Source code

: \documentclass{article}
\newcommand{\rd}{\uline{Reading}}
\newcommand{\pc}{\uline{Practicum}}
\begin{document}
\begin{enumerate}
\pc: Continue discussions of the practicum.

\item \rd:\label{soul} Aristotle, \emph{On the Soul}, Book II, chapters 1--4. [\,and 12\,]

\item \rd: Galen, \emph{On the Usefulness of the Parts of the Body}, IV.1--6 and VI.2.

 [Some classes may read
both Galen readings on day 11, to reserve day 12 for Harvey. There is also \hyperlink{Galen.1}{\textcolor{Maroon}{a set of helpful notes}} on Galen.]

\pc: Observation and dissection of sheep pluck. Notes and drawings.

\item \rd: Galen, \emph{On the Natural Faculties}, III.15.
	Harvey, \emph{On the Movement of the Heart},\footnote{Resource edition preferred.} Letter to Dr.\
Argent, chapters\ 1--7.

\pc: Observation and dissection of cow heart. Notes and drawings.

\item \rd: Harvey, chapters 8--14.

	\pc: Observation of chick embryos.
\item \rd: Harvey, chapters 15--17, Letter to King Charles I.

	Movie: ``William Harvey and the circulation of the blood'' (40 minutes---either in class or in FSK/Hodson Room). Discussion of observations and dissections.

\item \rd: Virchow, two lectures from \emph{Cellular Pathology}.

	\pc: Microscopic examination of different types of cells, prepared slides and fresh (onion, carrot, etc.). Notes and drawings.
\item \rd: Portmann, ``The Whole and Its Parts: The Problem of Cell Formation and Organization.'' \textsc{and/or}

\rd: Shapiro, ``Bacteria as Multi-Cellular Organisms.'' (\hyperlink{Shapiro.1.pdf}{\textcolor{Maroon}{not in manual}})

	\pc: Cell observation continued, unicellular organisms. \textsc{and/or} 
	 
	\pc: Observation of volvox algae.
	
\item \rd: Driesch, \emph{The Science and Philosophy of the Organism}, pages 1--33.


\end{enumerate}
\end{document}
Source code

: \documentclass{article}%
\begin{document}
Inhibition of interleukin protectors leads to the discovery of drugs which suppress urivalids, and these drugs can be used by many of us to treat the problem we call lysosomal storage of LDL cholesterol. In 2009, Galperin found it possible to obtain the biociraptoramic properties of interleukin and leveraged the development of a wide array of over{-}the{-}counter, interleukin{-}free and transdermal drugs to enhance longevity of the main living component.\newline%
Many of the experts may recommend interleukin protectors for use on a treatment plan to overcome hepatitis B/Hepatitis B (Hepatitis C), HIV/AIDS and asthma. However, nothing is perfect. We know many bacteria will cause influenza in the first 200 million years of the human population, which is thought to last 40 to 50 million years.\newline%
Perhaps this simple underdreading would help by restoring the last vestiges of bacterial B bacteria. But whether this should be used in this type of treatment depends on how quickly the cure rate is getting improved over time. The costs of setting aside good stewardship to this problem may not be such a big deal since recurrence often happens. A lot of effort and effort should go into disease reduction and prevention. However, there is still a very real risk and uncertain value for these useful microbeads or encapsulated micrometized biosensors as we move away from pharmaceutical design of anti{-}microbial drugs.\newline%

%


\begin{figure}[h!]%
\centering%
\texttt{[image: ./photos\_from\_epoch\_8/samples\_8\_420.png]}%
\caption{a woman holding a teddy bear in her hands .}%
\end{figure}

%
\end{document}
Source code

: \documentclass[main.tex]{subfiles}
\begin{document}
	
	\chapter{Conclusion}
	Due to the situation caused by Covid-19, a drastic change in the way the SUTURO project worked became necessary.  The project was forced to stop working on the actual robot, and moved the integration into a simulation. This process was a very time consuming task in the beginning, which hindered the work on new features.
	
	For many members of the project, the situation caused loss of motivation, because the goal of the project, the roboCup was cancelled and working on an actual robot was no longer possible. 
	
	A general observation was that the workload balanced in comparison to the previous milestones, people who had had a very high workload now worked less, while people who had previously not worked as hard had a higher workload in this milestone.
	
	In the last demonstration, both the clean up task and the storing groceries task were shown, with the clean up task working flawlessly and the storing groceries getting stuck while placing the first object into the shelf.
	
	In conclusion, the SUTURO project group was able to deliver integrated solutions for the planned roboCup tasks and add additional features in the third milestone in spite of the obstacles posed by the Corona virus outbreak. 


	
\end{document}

---

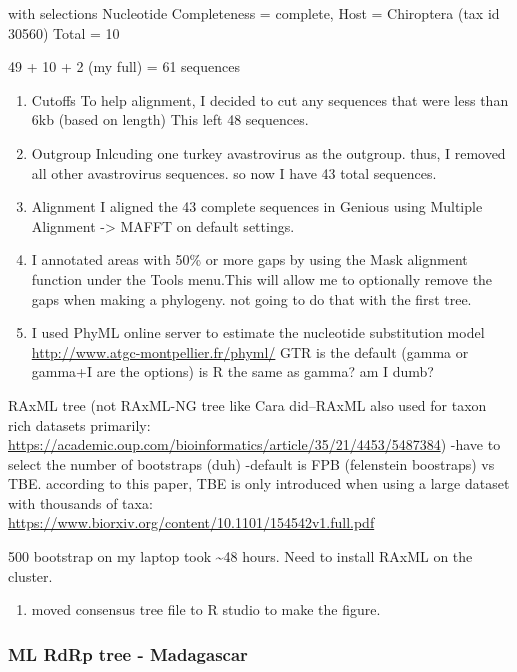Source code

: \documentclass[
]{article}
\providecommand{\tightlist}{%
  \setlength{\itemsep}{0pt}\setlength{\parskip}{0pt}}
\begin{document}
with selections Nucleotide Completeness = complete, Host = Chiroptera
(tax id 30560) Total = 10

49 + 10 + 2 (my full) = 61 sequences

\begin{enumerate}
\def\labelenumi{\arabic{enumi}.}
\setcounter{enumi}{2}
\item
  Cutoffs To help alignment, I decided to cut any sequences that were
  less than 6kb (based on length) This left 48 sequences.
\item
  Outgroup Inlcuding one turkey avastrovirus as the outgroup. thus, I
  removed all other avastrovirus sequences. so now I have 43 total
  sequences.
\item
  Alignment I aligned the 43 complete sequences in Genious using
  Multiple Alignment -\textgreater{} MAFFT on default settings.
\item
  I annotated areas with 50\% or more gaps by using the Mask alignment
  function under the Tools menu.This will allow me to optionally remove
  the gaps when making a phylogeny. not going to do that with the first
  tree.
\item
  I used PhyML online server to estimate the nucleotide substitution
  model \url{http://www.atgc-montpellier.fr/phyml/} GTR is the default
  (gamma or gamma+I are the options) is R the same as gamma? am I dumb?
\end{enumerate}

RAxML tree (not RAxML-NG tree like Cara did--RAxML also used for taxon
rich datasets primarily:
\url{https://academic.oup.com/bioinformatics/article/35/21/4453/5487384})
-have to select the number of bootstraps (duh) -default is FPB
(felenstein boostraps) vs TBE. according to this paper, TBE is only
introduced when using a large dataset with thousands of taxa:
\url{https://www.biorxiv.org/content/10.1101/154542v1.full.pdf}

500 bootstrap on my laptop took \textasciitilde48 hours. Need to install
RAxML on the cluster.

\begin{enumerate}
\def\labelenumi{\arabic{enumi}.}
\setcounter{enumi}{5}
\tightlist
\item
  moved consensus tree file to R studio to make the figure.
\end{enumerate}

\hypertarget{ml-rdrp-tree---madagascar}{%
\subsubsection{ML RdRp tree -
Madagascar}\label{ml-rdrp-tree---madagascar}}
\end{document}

> [What you should do]: From the records above, state how many lines contain the word "roboCup", and leave out everything else.

> [Solution to this exercise]: 2